Staff emphasized that despite the CWW program’s reliance on site visits and audits, it is not part of the RE’s compliance monitoring and enforcement program; nor is it intended to formally certify a generating facility’s preparedness for winter operations. Rather, the aim of the program is to inform and educate generator owners and operators in what RF’s Senior Reliability Consultant Joseph Jagodnik called “a more relaxed, constructive and forward-looking atmosphere.”

This year’s program will focus on plants commissioned in 2023, along with existing generation that has experienced a cold weather-related outage. The RE will send out a survey in late summer or early fall to identify site candidates, with visits to follow from late October through mid-December. Visits are expected to last a day with two to four RF staff members on site.

Nicholas Poluch, senior manager of NERC relations at Talen Energy, joined the webinar to describe a visit last year by CWW staff to the utility’s Lower Mount Bethel plant in Pennsylvania. He credited the RF team with helping Talen reorganize its winterization operations and consolidate its compliance program.

“I think overall, [there was] a lot of benefit, not only to this plant, but we took the ideas that RF gave us for this facility and rolled them out across the fleet, and I think it really upped our game,” Poluch said. “I think we as an organization [also] became more accountable [on] weatherization and more disciplined in implementing it. We were doing stuff [before], it just wasn’t to the same level as, say, our protective systems program.”
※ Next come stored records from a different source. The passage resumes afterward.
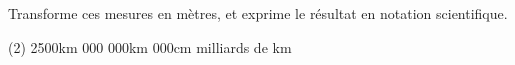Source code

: %
%
Transforme ces mesures en mètres, et exprime le résultat en notation scientifique.
	\begin{tasks}(2)
		\task 2500km
		\task 13cm
		\task 3mm
		 000 000km
		 000cm
		 milliards de km
	\end{tasks}
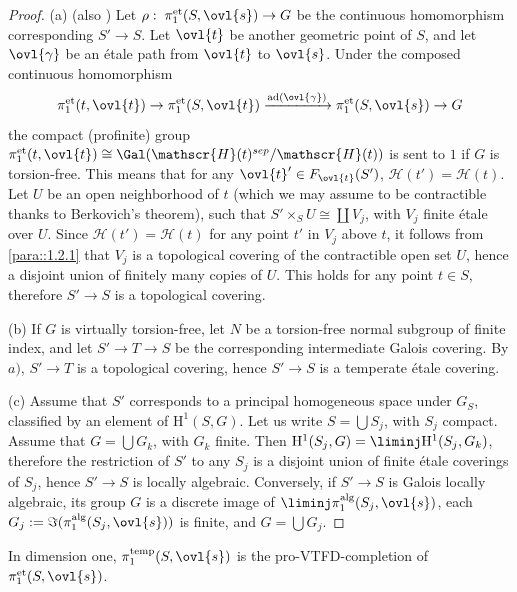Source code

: \begin{proof}
 (a) (\cf also \cite{efgonas}) Let
 $\rho:\;\pi_1^{\mathrm{et}}(S,\ovl{s}) \to G$ be the 
 continuous homomorphism corresponding $S'\to S$. Let $\ovl{t}$ 
 be another geometric point of $S$, and let $\ovl{\gamma}$ be an \'etale
 path from $\ovl{t}$ to $\ovl{s}$.  Under the composed continuous homomorphism
 \begin{equation*}
  \pi_1^{\mathrm{et}}(t,\ovl{t})\to \pi_1^{\mathrm{et}}(S,\ovl{t})
   \xrightarrow{\mathrm{ad}(\ovl{\gamma})}\pi_1^{\mathrm{et}}(S,\ovl{s})\to G  
 \end{equation*}
 the compact (profinite) group $\pi_1^{\mathrm{et}}(t,\ovl{t})\cong
 \Gal(\mathscr{H}(t)^{sep}/\mathscr{H}(t))$ is sent to 
 $1$ if $G$ is torsion-free. This means that for any $\ovl{t}'\in
 F_{\ovl{t}}(S')$,  
 $\mathscr{H}(t')=\mathscr{H}(t)$. Let $U$ be an open neighborhood of $t$
 (which we may assume to be contractible thanks to Berkovich's theorem),
 such that $S'\times_S U\cong \coprod V_j$, with $V_j$ finite \'etale
 over $U$. Since $\mathscr{H}(t')=\mathscr{H}(t)$ for any point $t'$ in
 $V_j$ above $t$, it follows from \ref{para::1.2.1} that
 $V_j$ is a topological covering of
 the contractible open set $U$, hence a disjoint union of finitely many
 copies of $U$. This holds 
 for any point $t\in S$, therefore $S'\to S$ is a topological covering. 

 (b) If $G$ is virtually torsion-free, let $N$ be a torsion-free normal
 subgroup of finite index, and let $S'\to T\to S$ 
 be the corresponding intermediate Galois covering. By $a)$, $S'\to T$ is
 a topological covering, hence $S'\to S$ is a temperate \'etale covering.

 (c) Assume that $S'$ corresponds to a principal homogeneous space under
 $G_S$, classified by an element of $\mathrm{H}^1(S,G)$. Let us write
 $S=\bigcup S_j$, with $S_j$ compact. Assume that $G=\bigcup G_k$, with
 $G_k$ finite. Then $\mathrm{H}^1(S_j,G)= \liminj \mathrm{H}^1(S_j, G_k)$, therefore the
 restriction of $S'$ to any $S_j$ is a disjoint union of finite \'etale
 coverings of $S_j$, hence 
 $S'\to S$ is locally algebraic. Conversely, if $S'\to S$ is Galois
 locally algebraic, its group $G$ is a discrete image of $\liminj
 \pi_1^{\mathrm{alg}}(S_j,\ovl{s})$, each
 $G_j:=\Im(\pi_1^{\mathrm{alg}}(S_j,\ovl{s}))$ is finite, and $G=\bigcup
 G_j$.
\end{proof}  

\begin{cor}\label{cor::2.1.9} In dimension one, $
 \pi_1^{\mathrm{temp}}(S,\ovl{s})$ is the pro-VTFD-completion of
 $\pi_1^{\mathrm{et}}(S,\ovl{s})$. 
\end{cor}

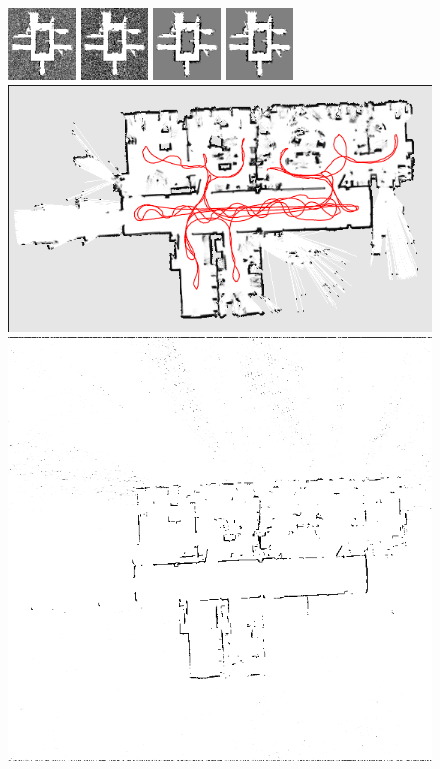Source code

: \documentclass[letterpaper, 10 pt, conference]{ieeeconf} %
\begin{document}
\begin{figure}
  \includegraphics[width=0.16\textwidth]{../../Data/hospital_player/SICKSlowMetropolis.png}%
  \includegraphics[width=0.16\textwidth]{../../Data/hospital_player/SICKDDMCMC.png}%
  \includegraphics[width=0.16\textwidth]{../../Data/hospital_player/run_belief_propagation.png}%
  \includegraphics[width=0.16\textwidth]{../../Data/hospital_player/dualdecomposition.png}\\
  \includegraphics[height=0.16\textwidth,                                   angle=90]{../../Data/albertb.sm/path.png}%
  \includegraphics[height=0.16\textwidth, trim=65px 125px 20px 175px, clip, angle=90]{../../Data/albertb.sm/TwoAssumptionAlgo.png}%

\end{figure}
\end{document}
RF staff encouraged utilities to take advantage of the CWW program, describing it as a chance to put RF’s knowledge and experience to work for their benefit. Thiry said it fits into the RE’s goal of being a partner to the industry, rather than solely an enforcement mechanism.

“Our winterization program is … something we take a lot of pride in, and it’s something that we do want to continue to grow and expand upon,” Thiry said. “At the end of the day, what matters to ReliabilityFirst is that you are reliable, resilient and secure. So if there’s any consulting work that we can do with you before or after an audit engagement, we’d love to engage with you on that.”